12 years ago was the first time my little innocent self saw and understood there was evil in my once beautiful and perfect world.
Up until then, evil to a 5th grader meant a teacher assigning homework on a Friday. But that day and the days that followed changed me. It is not often that people can pinpoint the exact time in their life that they changed, but for me this was one of the most pivotal points in my life.
As a girl in Texas who had never been to New York, I obviously did not feel the full impact of 9/11 as so many others did on that day. I did not know anyone in the towers, or the pentagon, or on the flights. I did not even know what the World Trade Center was. But as a shy introverted little 5th grader, all I did was observe. EVERYONE. I have distinct memories from that day, as does everyone else in America. I remember exactly where I was. I remember the teachers gathering every kiddo and bringing the whole school into the library. I remember sitting there, not knowing what was going on, hearing people whisper about two towers falling in New York City and about planes crashing into them. I remember looking at all the teachers in the library, it was the first time I ever saw my teachers look scared. Every teacher I had ever had, had been like a superhero to me. This great, wise, unbreakable person who knew everything. On that day, I learned they were ordinary people too.
I remember my mom picking me and my sister up after school. I ran to the car to tell her something, though I didn't know exactly what, was going on in NYC. My little mind thought she probably hadn't heard yet. I remember her smiling when we got in, but I had not seen this smile on my mom before. It was a smile to tell us everything was going to be ok with eyes that said she was not sure if everything would in fact be ok. I remember getting home and sitting on her bed, watching all the footage from that day. I asked my mom if she thought people were in those planes that crashed into the towers. This was the first time I ever saw my mom, who had always been my strength, my happy place, my Wonder Woman, not know what was going on or what to say.
This day was different. I knew that this day was important.
But for me, this was the day my little, beautiful world got darker. I had had nightmares before, but I had never seen fear in the daytime. Daytime was for happiness, laughter and smiles. This daytime was the first time I can ever remember it being dark during the day. People were crying about something they did not physically see. They were sad over a place they had never been and for people they had never met. That was how I knew this day was important. Because everyone I saw that day had their heart broken.
This day was the first day I learned the world was a lot bigger then me. It was the first time I remember our country fully embracing what I had learned being an American had meant in the history books. It was the first time I saw everyone of different faiths, skin color, gender and political views come together as nothing was different among them. The days that followed 9/11 were the days I saw our country rise together as the strongest community I had ever seen. It was the days that followed that I saw everyone, including the bullies at school, go out of their way to do nice things for a stranger. And it was the first time I saw random people be a good neighbor for no reason other than to be a good neighbor.
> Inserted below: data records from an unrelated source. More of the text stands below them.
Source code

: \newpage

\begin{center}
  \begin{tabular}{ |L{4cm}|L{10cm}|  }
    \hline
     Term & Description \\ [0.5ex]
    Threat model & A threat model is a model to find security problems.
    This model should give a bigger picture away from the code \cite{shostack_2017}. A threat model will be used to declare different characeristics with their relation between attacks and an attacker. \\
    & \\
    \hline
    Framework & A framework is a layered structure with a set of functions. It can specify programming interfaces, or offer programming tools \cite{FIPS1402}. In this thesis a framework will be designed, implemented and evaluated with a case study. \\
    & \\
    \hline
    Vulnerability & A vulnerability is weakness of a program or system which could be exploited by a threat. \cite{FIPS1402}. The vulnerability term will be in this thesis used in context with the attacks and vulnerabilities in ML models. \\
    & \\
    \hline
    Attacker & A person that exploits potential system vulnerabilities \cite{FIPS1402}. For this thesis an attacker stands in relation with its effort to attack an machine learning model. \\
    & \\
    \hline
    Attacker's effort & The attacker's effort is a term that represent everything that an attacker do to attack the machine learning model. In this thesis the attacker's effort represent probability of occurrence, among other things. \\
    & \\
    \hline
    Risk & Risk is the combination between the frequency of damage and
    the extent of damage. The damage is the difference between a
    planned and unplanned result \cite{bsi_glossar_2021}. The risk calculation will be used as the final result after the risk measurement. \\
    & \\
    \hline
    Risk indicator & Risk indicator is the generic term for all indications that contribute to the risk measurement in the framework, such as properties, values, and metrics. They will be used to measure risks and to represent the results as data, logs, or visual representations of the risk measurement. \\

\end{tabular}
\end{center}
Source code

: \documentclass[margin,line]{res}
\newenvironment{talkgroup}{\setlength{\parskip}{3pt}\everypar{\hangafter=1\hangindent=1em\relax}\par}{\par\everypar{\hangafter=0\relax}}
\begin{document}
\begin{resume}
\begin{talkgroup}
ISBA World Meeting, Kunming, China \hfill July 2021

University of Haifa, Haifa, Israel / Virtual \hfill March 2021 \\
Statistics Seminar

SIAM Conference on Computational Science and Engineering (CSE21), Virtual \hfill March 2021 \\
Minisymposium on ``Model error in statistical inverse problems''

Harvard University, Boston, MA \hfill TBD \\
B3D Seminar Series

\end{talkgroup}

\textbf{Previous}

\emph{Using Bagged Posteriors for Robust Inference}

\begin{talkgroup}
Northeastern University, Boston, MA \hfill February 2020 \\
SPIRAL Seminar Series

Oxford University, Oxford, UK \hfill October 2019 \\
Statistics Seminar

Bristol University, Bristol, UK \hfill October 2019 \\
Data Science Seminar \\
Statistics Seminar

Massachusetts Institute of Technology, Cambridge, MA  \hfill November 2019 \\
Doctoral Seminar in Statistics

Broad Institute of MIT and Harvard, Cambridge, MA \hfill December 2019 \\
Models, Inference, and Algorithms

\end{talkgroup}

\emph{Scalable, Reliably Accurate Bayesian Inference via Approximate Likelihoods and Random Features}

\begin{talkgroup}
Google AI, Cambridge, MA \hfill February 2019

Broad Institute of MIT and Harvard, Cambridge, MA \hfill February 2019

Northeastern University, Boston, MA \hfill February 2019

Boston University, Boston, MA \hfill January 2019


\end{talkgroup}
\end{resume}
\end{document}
9/11 changed Americans in many different ways. But for me, this horrible day was the first time I ever saw darkness and fear completely cover my beautiful daylight. But the days that followed were the first time I ever saw an entire community live out compassion, empathy and kindness.
I had the privilege of living in New York last year and experiencing 9/11 among New Yorkers. For the 10 years prior to that, I had experienced this anniversary in Texas. And while every year we did something to remember those lost on this day, it was not until last year that I saw and felt the exact same thing my 5th grade self felt 11 years ago. A city that was once known for having some of the coldest people in the world, became the warmest city I had ever been in (and I'm from Texas, so that's saying something). They went out of their way for a stranger, they came together as a community of one and oozed compassion, empathy and kindness.
I cry on this day every year. I cry for the families who lost loved ones, the city that lost more than part of their iconic skyline, the nation that I once considered unbreakable, who got hurt. I also always feel a deep, deep sadness that it takes a complete tragedy to bring a country together. And that we only come together as one on it's anniversary. Maybe it's just my innocent little 5th grade mind, but I always wonder how amazing our country could be if we lived each day with the same spirit as we did on the days that followed that horrible event 12 years ago.